Task data section start

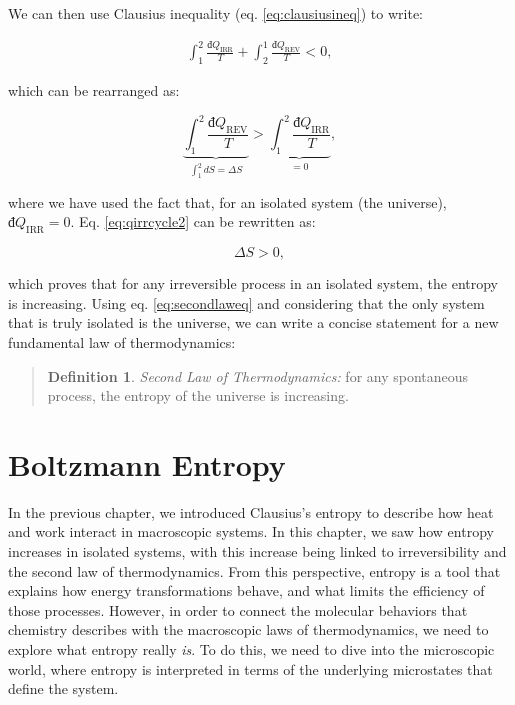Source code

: \documentclass[
  9pt,
]{extbook}
\theoremstyle{definition}
\newtheorem{definition}{Definition}[chapter]
\theoremstyle{definition}
\theoremstyle{definition}
\theoremstyle{definition}
\theoremstyle{remark}
\begin{document}
We can then use Clausius inequality (eq. \eqref{eq:clausiusineq}) to write:

\begin{equation}
\begin{aligned}
\int_1^2 \frac{đQ_{\mathrm{IRR}}}{T} + \int_2^1 \frac{đQ_{\mathrm{REV}}}{T} < 0,
\end{aligned}
\label{eq:qirrcycle1}
\end{equation}

which can be rearranged as:

\begin{equation}
\underbrace{\int_1^2 \frac{đQ_{\mathrm{REV}}}{T}}_{\int_1^2 dS = \Delta S} > \underbrace{\int_1^2 \frac{đQ_{\mathrm{IRR}}}{T}}_{=0},
\label{eq:qirrcycle2}
\end{equation}

where we have used the fact that, for an isolated system (the universe), \(đQ_{\mathrm{IRR}}=0\). Eq. \eqref{eq:qirrcycle2} can be rewritten as:

\begin{equation}
\Delta S > 0,
\label{eq:secondlaweq}
\end{equation}

which proves that for any irreversible process in an isolated system, the entropy is increasing. Using eq. \eqref{eq:secondlaweq} and considering that the only system that is truly isolated is the universe, we can write a concise statement for a new fundamental law of thermodynamics:

\begin{quote}
\begin{definition}
\protect\hypertarget{def:secondlawdef}{}\label{def:secondlawdef}\emph{Second Law of Thermodynamics:} for any spontaneous process, the entropy of the universe is increasing.
\end{definition}
\end{quote}

\section{Boltzmann Entropy}\label{boltzmann-entropy}

In the previous chapter, we introduced Clausius's entropy to describe how heat and work interact in macroscopic systems. In this chapter, we saw how entropy increases in isolated systems, with this increase being linked to irreversibility and the second law of thermodynamics. From this perspective, entropy is a tool that explains how energy transformations behave, and what limits the efficiency of those processes. However, in order to connect the molecular behaviors that chemistry describes with the macroscopic laws of thermodynamics, we need to explore what entropy really \emph{is}. To do this, we need to dive into the microscopic world, where entropy is interpreted in terms of the underlying microstates that define the system.
\end{document}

Task data section end

## Problem to work on:
Repeat the records above word for word, keeping no pictures in the copy.

## Answer box:
Source code

: \documentclass[
  9pt,
]{extbook}
\theoremstyle{definition}
\newtheorem{definition}{Definition}[chapter]
\theoremstyle{definition}
\theoremstyle{definition}
\theoremstyle{definition}
\theoremstyle{remark}
\begin{document}
We can then use Clausius inequality (eq. \eqref{eq:clausiusineq}) to write:

\begin{equation}
\begin{aligned}
\int_1^2 \frac{đQ_{\mathrm{IRR}}}{T} + \int_2^1 \frac{đQ_{\mathrm{REV}}}{T} < 0,
\end{aligned}
\label{eq:qirrcycle1}
\end{equation}

which can be rearranged as:

\begin{equation}
\underbrace{\int_1^2 \frac{đQ_{\mathrm{REV}}}{T}}_{\int_1^2 dS = \Delta S} > \underbrace{\int_1^2 \frac{đQ_{\mathrm{IRR}}}{T}}_{=0},
\label{eq:qirrcycle2}
\end{equation}

where we have used the fact that, for an isolated system (the universe), \(đQ_{\mathrm{IRR}}=0\). Eq. \eqref{eq:qirrcycle2} can be rewritten as:

\begin{equation}
\Delta S > 0,
\label{eq:secondlaweq}
\end{equation}

which proves that for any irreversible process in an isolated system, the entropy is increasing. Using eq. \eqref{eq:secondlaweq} and considering that the only system that is truly isolated is the universe, we can write a concise statement for a new fundamental law of thermodynamics:

\begin{quote}
\begin{definition}
\protect\hypertarget{def:secondlawdef}{}\label{def:secondlawdef}\emph{Second Law of Thermodynamics:} for any spontaneous process, the entropy of the universe is increasing.
\end{definition}
\end{quote}

\section{Boltzmann Entropy}\label{boltzmann-entropy}

In the previous chapter, we introduced Clausius's entropy to describe how heat and work interact in macroscopic systems. In this chapter, we saw how entropy increases in isolated systems, with this increase being linked to irreversibility and the second law of thermodynamics. From this perspective, entropy is a tool that explains how energy transformations behave, and what limits the efficiency of those processes. However, in order to connect the molecular behaviors that chemistry describes with the macroscopic laws of thermodynamics, we need to explore what entropy really \emph{is}. To do this, we need to dive into the microscopic world, where entropy is interpreted in terms of the underlying microstates that define the system.
\end{document}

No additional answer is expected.